When I first started driving, cleaning my car was not high on my priority list, in fact, for the first 3 years of driving I didn't spend much time or money in actually looking after my car properly.
You may not realise it, but cleaning your car both inside and out is so important. As important as getting a routine oil change and your yearly MOT & Service. Keeping your car clean preserves and maintains the exterior of the car from every day usage.
In the summer time I notice that my car gets covered in bird poo, dead bugs and other dirt from driving. I didn't realise that the acid in bird's poo and from dead bugs actually ruins the car's paintwork and takes a lot of washing and cleaning to get it all removed. After having to go through a drive through car wash 5 times and get my car hand cleaned I realised that next time my car gets pooed on I need to sort it out straight away, rather than leaving it for a few weeks.
Cleaning your car when it is raining?
It isn't only in the summer time that it is important to get your car cleaned, but also in the rainy weather. Whenever it rains, I always think to myself, "oh that's good, my car needed a clean" but actually the acid rain and water kicked up by other cars can also damage the cars paint work and it isn't cleaning the car at all!
It isn't just the exterior of the car that needs to be cleaned, but the interior is just as important. The inside of the car can get dirty really quickly from dirty shoes, food crumbs and spilt drinks. I always notice that my car gets really dusty as well. You should be cleaning the inside of your car at least once a month to stop all the dirt from settling into the materials.
I've been reading a few articles online about this topic and a few surveys have been done which ask how often people get their car cleaned or clean it themselves. Every article showed in their statistics that men are more likely to keep their cars clean than women are. A survey which was created by a women's car insurance specialist "Diamond" showed that men are 34% more likely than women to keep their cars clean. 61% of men clean their car at least once a month, compared to 46% of women. Apparently one in eight women said that they were embarrassed by the state of the inside of their cars.
So next time your boyfriend/husband/father says that they don't want to clean up after dinner because they don't like cleaning, ask them how often they clean their cars. If they say they clean their cars regularly, on their own, then they have no excuse to not clean up after dinner!
One article did a survey that showed women care more about looking after themselves and their appearances rather than their cars, compared to men who spend more time making sure their car stays looking the same as when they bought it. I would have been one of those people who said that I care more about the way I look rather than the way my car looks, however, I now know that it is just as important to keep my car as clean and tidy as I am.
To help me clean my car I bought myself a pink feather duster and a coover (car hoover) I also have a car-bin for all my rubbish. I find that having these items in my car makes me clean it more regularly.

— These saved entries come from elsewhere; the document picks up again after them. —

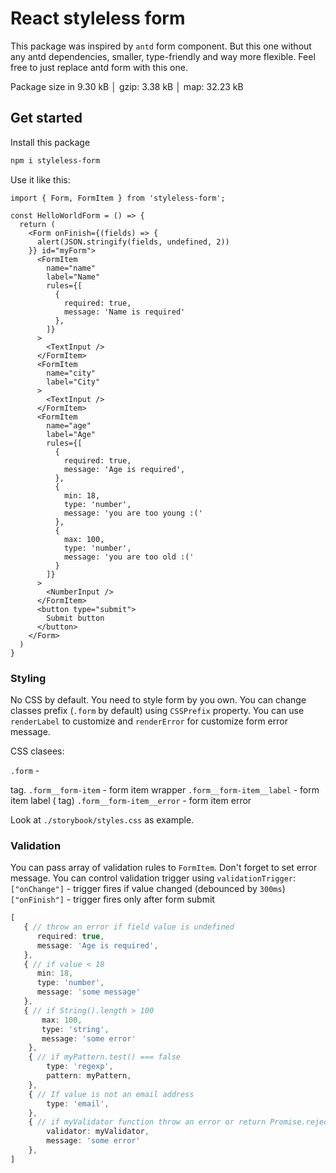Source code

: # React styleless form

This package was inspired by `antd` form component. But this one without any antd dependencies, smaller, type-friendly and way more flexible. Feel free to just replace antd form with this one.

Package size in 9.30 kB │ gzip: 3.38 kB │ map: 32.23 kB

## Get started

Install this package


```bash
npm i styleless-form
```


Use it like this:

```tsx
import { Form, FormItem } from 'styleless-form';

const HelloWorldForm = () => {
  return (
    <Form onFinish={(fields) => {
      alert(JSON.stringify(fields, undefined, 2))
    }} id="myForm">
      <FormItem
        name="name"
        label="Name"
        rules={[
          {
            required: true,
            message: 'Name is required'
          },
        ]}
      >
        <TextInput />
      </FormItem>
      <FormItem
        name="city"
        label="City"
      >
        <TextInput />
      </FormItem>
      <FormItem
        name="age"
        label="Age"
        rules={[
          {
            required: true,
            message: 'Age is required',
          },
          {
            min: 18,
            type: 'number',
            message: 'you are too young :('
          },
          {
            max: 100,
            type: 'number',
            message: 'you are too old :('
          }
        ]}
      >
        <NumberInput />
      </FormItem>
      <button type="submit">
        Submit button
      </button>
    </Form>
  )
}

```

### Styling
No CSS by default. You need to style form by you own.
You can change classes prefix (`.form` by default) using `CSSPrefix` property.
You can use `renderLabel` to customize <label> and `renderError` for customize form error message.

CSS clasees:

`.form` - <form> tag.
`.form__form-item` - form item wrapper
`.form__form-item__label` - form item label (<label> tag)
`.form__form-item__error` - form item error

Look at `./storybook/styles.css` as example.


### Validation

You can pass array of validation rules to `FormItem`.
Don't forget to set error message.
You can control validation trigger using `validationTrigger`: 
`["onChange"]` - trigger fires if value changed (debounced by `300ms`)
`["onFinish"]` - trigger fires only after form submit


```ts
[
   { // throw an error if field value is undefined
      required: true,
      message: 'Age is required',
   },
   { // if value < 18
      min: 18, 
      type: 'number',
      message: 'some message'
   },
   { // if String().length > 100
       max: 100,
       type: 'string',
       message: 'some error'
    },
    { // if myPattern.test() === false
        type: 'regexp',
        pattern: myPattern,
    },
    { // If value is not an email address
        type: 'email',  
    },
    { // if myValidator function throw an error or return Promise.reject
        validator: myValidator,
        message: 'some error'
    },
]
```
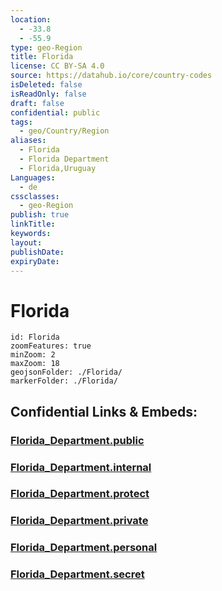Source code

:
 ```yaml
---
location:
  - -33.8
  - -55.9
type: geo-Region
title: Florida
license: CC BY-SA 4.0
source: https://datahub.io/core/country-codes
isDeleted: false
isReadOnly: false
draft: false
confidential: public
tags:
  - geo/Country/Region
aliases:
  - Florida
  - Florida Department
  - Florida,Uruguay
Languages:
  - de
cssclasses:
  - geo-Region
publish: true
linkTitle: 
keywords: 
layout: 
publishDate: 
expiryDate:
---
```


# Florida

```leaflet
id: Florida
zoomFeatures: true 
minZoom: 2 
maxZoom: 18
geojsonFolder: ./Florida/
markerFolder: ./Florida/
```


## Confidential Links & Embeds: 

### [Florida_Department.public](/_public/\Earth\Continent\America~South\Uruguay\departments~UruguayFlorida_Department.public.md) 

### [Florida_Department.internal](/_internal/\Earth\Continent\America~South\Uruguay\departments~UruguayFlorida_Department.internal.md) 

### [Florida_Department.protect](/_protect/\Earth\Continent\America~South\Uruguay\departments~UruguayFlorida_Department.protect.md) 

### [Florida_Department.private](/_private/\Earth\Continent\America~South\Uruguay\departments~UruguayFlorida_Department.private.md) 

### [Florida_Department.personal](/_personal/\Earth\Continent\America~South\Uruguay\departments~UruguayFlorida_Department.personal.md) 

### [Florida_Department.secret](/_secret/\Earth\Continent\America~South\Uruguay\departments~UruguayFlorida_Department.secret.md)

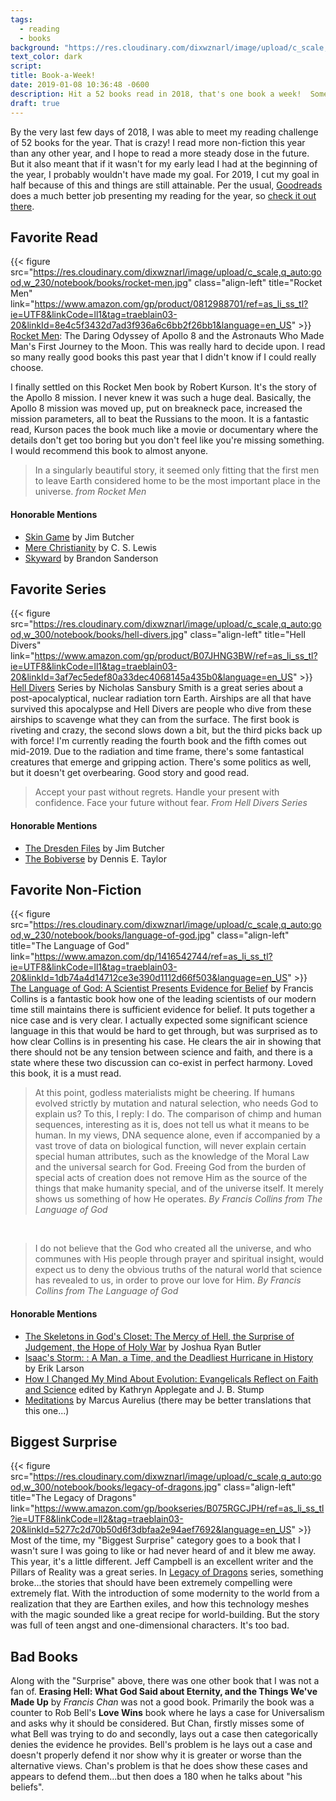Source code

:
 ```yaml
---
tags:
  - reading
  - books
background: "https://res.cloudinary.com/dixwznarl/image/upload/c_scale,q_auto:good/notebook/books-in-grass.jpg"
text_color: dark
script:
title: Book-a-Week!
date: 2019-01-08 10:36:48 -0600
description: Hit a 52 books read in 2018, that's one book a week!  Some great books and some duds, check them out!
draft: true
---
```


By the very last few days of 2018, I was able to meet my reading challenge of 52 books for the year. That is crazy! I read more non-fiction this year than any other year, and I hope to read a more steady dose in the future. But it also meant that if it wasn't for my early lead I had at the beginning of the year, I probably wouldn't have made my goal. For 2019, I cut my goal in half because of this and things are still attainable. Per the usual, [Goodreads][] does a much better job presenting my reading for the year, so [check it out there][2018].

## Favorite Read

{{< figure src="https://res.cloudinary.com/dixwznarl/image/upload/c_scale,q_auto:good,w_230/notebook/books/rocket-men.jpg" class="align-left" title="Rocket Men" link="https://www.amazon.com/gp/product/0812988701/ref=as_li_ss_tl?ie=UTF8&linkCode=ll1&tag=traeblain03-20&linkId=8e4c5f3432d7ad3f936a6c6bb2f26bb1&language=en_US" >}} [Rocket Men][]: The Daring Odyssey of Apollo 8 and the Astronauts Who Made Man's First Journey to the Moon. This was really hard to decide upon. I read so many really good books this past year that I didn't know if I could really choose.

I finally settled on this Rocket Men book by Robert Kurson. It's the story of the Apollo 8 mission. I never knew it was such a huge deal. Basically, the Apollo 8 mission was moved up, put on breakneck pace, increased the mission parameters, all to beat the Russians to the moon. It is a fantastic read, Kurson paces the book much like a movie or documentary where the details don't get too boring but you don't feel like you're missing something. I would recommend this book to almost anyone. <br class="u-cf">

> In a singularly beautiful story, it seemed only fitting that the first men to leave Earth considered home to be the most important place in the universe.
> <cite>from Rocket Men</cite>

#### Honorable Mentions

- [Skin Game][] by Jim Butcher
- [Mere Christianity][] by C. S. Lewis
- [Skyward][] by Brandon Sanderson

## Favorite Series

{{< figure src="https://res.cloudinary.com/dixwznarl/image/upload/c_scale,q_auto:good,w_300/notebook/books/hell-divers.jpg" class="align-left" title="Hell Divers" link="https://www.amazon.com/gp/product/B07JHNG3BW/ref=as_li_ss_tl?ie=UTF8&linkCode=ll1&tag=traeblain03-20&linkId=3af7ec5edef80a33dec4068145a435b0&language=en_US" >}} [Hell Divers][] Series by Nicholas Sansbury Smith is a great series about a post-apocalyptical, nuclear radiation torn Earth. Airships are all that have survived this apocalypse and Hell Divers are people who dive from these airships to scavenge what they can from the surface. The first book is riveting and crazy, the second slows down a bit, but the third picks back up with force! I'm currently reading the fourth book and the fifth comes out mid-2019. Due to the radiation and time frame, there's some fantastical creatures that emerge and gripping action. There's some politics as well, but it doesn't get overbearing. Good story and good read. <br class="u-cf">

> Accept your past without regrets. Handle your present with confidence. Face your future without fear.
> <cite>From Hell Divers Series</cite>

#### Honorable Mentions

- [The Dresden Files][dresden files] by Jim Butcher
- [The Bobiverse][bobiverse] by Dennis E. Taylor

## Favorite Non-Fiction

{{< figure src="https://res.cloudinary.com/dixwznarl/image/upload/c_scale,q_auto:good,w_230/notebook/books/language-of-god.jpg" class="align-left" title="The Language of God" link="https://www.amazon.com/dp/1416542744/ref=as_li_ss_tl?ie=UTF8&linkCode=ll1&tag=traeblain03-20&linkId=1db74a4d14712ce3e390d1112d66f503&language=en_US" >}} [The Language of God: A Scientist Presents Evidence for Belief][language of god] by Francis Collins is a fantastic book how one of the leading scientists of our modern time still maintains there is sufficient evidence for belief. It puts together a nice case and is very clear. I actually expected some significant science language in this that would be hard to get through, but was surprised as to how clear Collins is in presenting his case. He clears the air in showing that there should not be any tension between science and faith, and there is a state where these two discussion can co-exist in perfect harmony. Loved this book, it is a must read. <br class="u-cf">

> At this point, godless materialists might be cheering. If humans evolved strictly by mutation and natural selection, who needs God to explain us? To this, I reply: I do. The comparison of chimp and human sequences, interesting as it is, does not tell us what it means to be human. In my views, DNA sequence alone, even if accompanied by a vast trove of data on biological function, will never explain certain special human attributes, such as the knowledge of the Moral Law and the universal search for God. Freeing God from the burden of special acts of creation does not remove Him as the source of the things that make humanity special, and of the universe itself. It merely shows us something of how He operates.
> <cite>By Francis Collins from The Language of God</cite>

<br class="u-cf">

> I do not believe that the God who created all the universe, and who communes with His people through prayer and spiritual insight, would expect us to deny the obvious truths of the natural world that science has revealed to us, in order to prove our love for Him.
> <cite>By Francis Collins from The Language of God</cite>

#### Honorable Mentions

- [The Skeletons in God's Closet: The Mercy of Hell, the Surprise of Judgement, the Hope of Holy War][skeleton] by Joshua Ryan Butler
- [Isaac's Storm: : A Man, a Time, and the Deadliest Hurricane in History][isaacs storm] by Erik Larson
- [How I Changed My Mind About Evolution: Evangelicals Reflect on Faith and Science][evolution] edited by Kathryn Applegate and J. B. Stump
- [Meditations][] by Marcus Aurelius (there may be better translations that this one...)

## Biggest Surprise

{{< figure src="https://res.cloudinary.com/dixwznarl/image/upload/c_scale,q_auto:good,w_300/notebook/books/legacy-of-dragons.jpg" class="align-left" title="The Legacy of Dragons" link="https://www.amazon.com/gp/bookseries/B075RGCJPH/ref=as_li_ss_tl?ie=UTF8&linkCode=ll2&tag=traeblain03-20&linkId=5277c2d70b50d6f3dbfaa2e94aef7692&language=en_US" >}} Most of the time, my "Biggest Surprise" category goes to a book that I wasn't sure I was going to like or had never heard of and it blew me away. This year, it's a little different. Jeff Campbell is an excellent writer and the Pillars of Reality was a great series. In [Legacy of Dragons][legacy] series, something broke...the stories that should have been extremely compelling were extremely flat. With the introduction of some modernity to the world from a realization that they are Earthen exiles, and how this technology meshes with the magic sounded like a great recipe for world-building. But the story was full of teen angst and one-dimensional characters. It's too bad. <br class="u-cf">

## Bad Books

Along with the "Surprise" above, there was one other book that I was not a fan of. **Erasing Hell: What God Said about Eternity, and the Things We've Made Up** by _Francis Chan_ was not a good book. Primarily the book was a counter to Rob Bell's **Love Wins** book where he lays a case for Universalism and asks why it should be considered. But Chan, firstly misses some of what Bell was trying to do and secondly, lays out a case then categorically denies the evidence he provides. Bell's problem is he lays out a case and doesn't properly defend it nor show why it is greater or worse than the alternative views. Chan's problem is that he does show these cases and appears to defend them...but then does a 180 when he talks about "his beliefs".

[goodreads]: https://www.goodreads.com/
[2018]: https://www.goodreads.com/user/year_in_books/2018/1671848/
[rocket men]: https://www.amazon.com/gp/product/0812988701/ref=as_li_ss_tl?ie=UTF8&linkCode=ll1&tag=traeblain03-20&linkId=8e4c5f3432d7ad3f936a6c6bb2f26bb1&language=en_US
[skin game]: https://www.amazon.com/gp/product/0451464397/ref=as_li_ss_tl?ie=UTF8&linkCode=ll1&tag=traeblain03-20&linkId=6044f18f78e550dc77d4fcb3b714a604&language=en_US
[mere christianity]: https://www.amazon.com/gp/product/0684823780/ref=as_li_ss_tl?ie=UTF8&linkCode=ll1&tag=traeblain03-20&linkId=7bbe9f73f6e65dea0095757760db7e2a&language=en_US
[skyward]: https://www.amazon.com/gp/product/1473217857/ref=as_li_ss_tl?ie=UTF8&linkCode=ll1&tag=traeblain03-20&linkId=74d10056f01395eaf245847c37c707be&language=en_US
[hell divers]: https://www.amazon.com/gp/product/B07JHNG3BW/ref=as_li_ss_tl?ie=UTF8&linkCode=ll1&tag=traeblain03-20&linkId=3af7ec5edef80a33dec4068145a435b0&language=en_US
[dresden files]: https://www.amazon.com/gp/bookseries/B00CKCWAEA/ref=as_li_ss_tl?ie=UTF8&linkCode=ll2&tag=traeblain03-20&linkId=6b612aee5e16c1994957131ba9b1464c&language=en_US
[bobiverse]: https://www.amazon.com/gp/product/B073DCB98Y/ref=as_li_ss_tl?ie=UTF8&linkCode=ll1&tag=traeblain03-20&linkId=f79174f455352b8346e69230b1f57a14&language=en_US
[language of god]: https://www.amazon.com/dp/1416542744/ref=as_li_ss_tl?ie=UTF8&linkCode=ll1&tag=traeblain03-20&linkId=1db74a4d14712ce3e390d1112d66f503&language=en_US
[skeleton]: https://www.amazon.com/gp/product/0529100819/ref=as_li_ss_tl?ie=UTF8&linkCode=ll1&tag=traeblain03-20&linkId=bc4e61cdf8edcad126f28805cef1c92a&language=en_US
[isaacs storm]: https://www.amazon.com/gp/product/0375708278/ref=as_li_ss_tl?ie=UTF8&linkCode=ll1&tag=traeblain03-20&linkId=7e4fba5684f0b57411127cc97aa1d105&language=en_US
[evolution]: https://www.amazon.com/gp/product/0830852905/ref=as_li_ss_tl?ie=UTF8&linkCode=ll1&tag=traeblain03-20&linkId=20140ad5c1959205c6110754a24cde89&language=en_US
[meditations]: https://www.amazon.com/gp/product/0143036270/ref=as_li_ss_tl?ie=UTF8&linkCode=ll1&tag=traeblain03-20&linkId=af7bd32b2457883a899a3d620267d8d6&language=en_US
[legacy]: https://www.amazon.com/gp/bookseries/B075RGCJPH/ref=as_li_ss_tl?ie=UTF8&linkCode=ll2&tag=traeblain03-20&linkId=5277c2d70b50d6f3dbfaa2e94aef7692&language=en_US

Last week I was at my local gym. It was early evening and as I drove into the car park I noticed that it was quite busy, I carried on driving down and eventually found myself a space. Even though it was really busy there were still quite a few free spaces at the back of the car park with a short walk to the gym’s entrance.
As I was walking into the entrance of the gym, I saw a young man drive straight into one of the disabled parking bays, he parked his car and then jumped out and ran into the gym. I had a look at his car and I couldn't see a blue badge anywhere. I was completely shocked to see someone who was obviously fit and healthy park in a disabled bay because they were late for their gym class. This person could have prevented a person with a genuine disability from parking outside the main entrance. I went inside the gym and reported the incident to the receptionist, she said that it happens a lot and they regularly have to check the bays and call out driver’s number plates to tell them to move their cars when they don’t have a blue badge. When I visited the gym on Saturday morning which is the busiest time of the week I was even more shocked to see that every disabled bay was full and only 1 of the cars had a blue badge.
Then the other day, I was driving to the post office and all of the spaces apart from the disabled space were full. The woman driving in front of me drove straight into the disabled bay, got out of her car and ran into a shop. I walked past her car on my way into the post office and couldn’t see a blue badge anywhere. There was only one disabled parking bay and this woman was incredibly selfish to use it.
What is the fine for parking in a disabled parking bay?
It is an offence to park a vehicle in a Blue Badge parking bay without displaying a Blue Badge and you could actually get a maximum fine of £1,000.
I did some research into Blue Badges and it turns out that many people use fake blue badges or borrow their friends/families blue badges so that they can park in disabled parking bays. A new company has been created called BBFI and they are dedicated to investigating fraud against the government. They are now working on taking people to court if they are using a lost/stolen/borrowed or fake blue badge.